For each entry that follows, write out an identical copy.

-------- Provided records

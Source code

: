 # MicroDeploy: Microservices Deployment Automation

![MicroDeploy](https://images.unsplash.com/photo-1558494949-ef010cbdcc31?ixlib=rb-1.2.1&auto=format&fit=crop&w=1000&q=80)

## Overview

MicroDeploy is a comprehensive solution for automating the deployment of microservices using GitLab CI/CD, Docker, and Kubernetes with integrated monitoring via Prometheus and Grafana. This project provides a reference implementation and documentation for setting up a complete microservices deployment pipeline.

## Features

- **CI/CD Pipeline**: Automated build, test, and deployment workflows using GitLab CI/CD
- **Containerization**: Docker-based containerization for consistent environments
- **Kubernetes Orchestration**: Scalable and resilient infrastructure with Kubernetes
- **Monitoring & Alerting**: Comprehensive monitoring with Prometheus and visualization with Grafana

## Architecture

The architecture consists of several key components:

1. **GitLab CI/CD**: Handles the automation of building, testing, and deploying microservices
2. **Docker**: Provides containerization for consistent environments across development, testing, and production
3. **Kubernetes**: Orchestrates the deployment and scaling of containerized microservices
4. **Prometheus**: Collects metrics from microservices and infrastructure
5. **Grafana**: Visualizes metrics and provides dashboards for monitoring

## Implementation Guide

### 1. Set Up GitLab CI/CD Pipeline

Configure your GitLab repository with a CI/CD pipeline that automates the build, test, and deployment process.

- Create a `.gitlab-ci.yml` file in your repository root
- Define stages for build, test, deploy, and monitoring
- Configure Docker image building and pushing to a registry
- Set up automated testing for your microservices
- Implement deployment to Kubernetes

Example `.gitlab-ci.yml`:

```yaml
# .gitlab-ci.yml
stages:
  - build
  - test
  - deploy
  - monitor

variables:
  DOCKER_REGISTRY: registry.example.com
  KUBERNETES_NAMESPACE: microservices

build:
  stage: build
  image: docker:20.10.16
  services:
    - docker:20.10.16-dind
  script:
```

----------------

Output for this exercise =>
Source code

: # MicroDeploy: Microservices Deployment Automation

![MicroDeploy](https://images.unsplash.com/photo-1558494949-ef010cbdcc31?ixlib=rb-1.2.1&auto=format&fit=crop&w=1000&q=80)

## Overview

MicroDeploy is a comprehensive solution for automating the deployment of microservices using GitLab CI/CD, Docker, and Kubernetes with integrated monitoring via Prometheus and Grafana. This project provides a reference implementation and documentation for setting up a complete microservices deployment pipeline.

## Features

- **CI/CD Pipeline**: Automated build, test, and deployment workflows using GitLab CI/CD
- **Containerization**: Docker-based containerization for consistent environments
- **Kubernetes Orchestration**: Scalable and resilient infrastructure with Kubernetes
- **Monitoring & Alerting**: Comprehensive monitoring with Prometheus and visualization with Grafana

## Architecture

The architecture consists of several key components:

1. **GitLab CI/CD**: Handles the automation of building, testing, and deploying microservices
2. **Docker**: Provides containerization for consistent environments across development, testing, and production
3. **Kubernetes**: Orchestrates the deployment and scaling of containerized microservices
4. **Prometheus**: Collects metrics from microservices and infrastructure
5. **Grafana**: Visualizes metrics and provides dashboards for monitoring

## Implementation Guide

### 1. Set Up GitLab CI/CD Pipeline

Configure your GitLab repository with a CI/CD pipeline that automates the build, test, and deployment process.

- Create a `.gitlab-ci.yml` file in your repository root
- Define stages for build, test, deploy, and monitoring
- Configure Docker image building and pushing to a registry
- Set up automated testing for your microservices
- Implement deployment to Kubernetes

Example `.gitlab-ci.yml`:

```yaml
# .gitlab-ci.yml
stages:
  - build
  - test
  - deploy
  - monitor

variables:
  DOCKER_REGISTRY: registry.example.com
  KUBERNETES_NAMESPACE: microservices

build:
  stage: build
  image: docker:20.10.16
  services:
    - docker:20.10.16-dind
  script:
```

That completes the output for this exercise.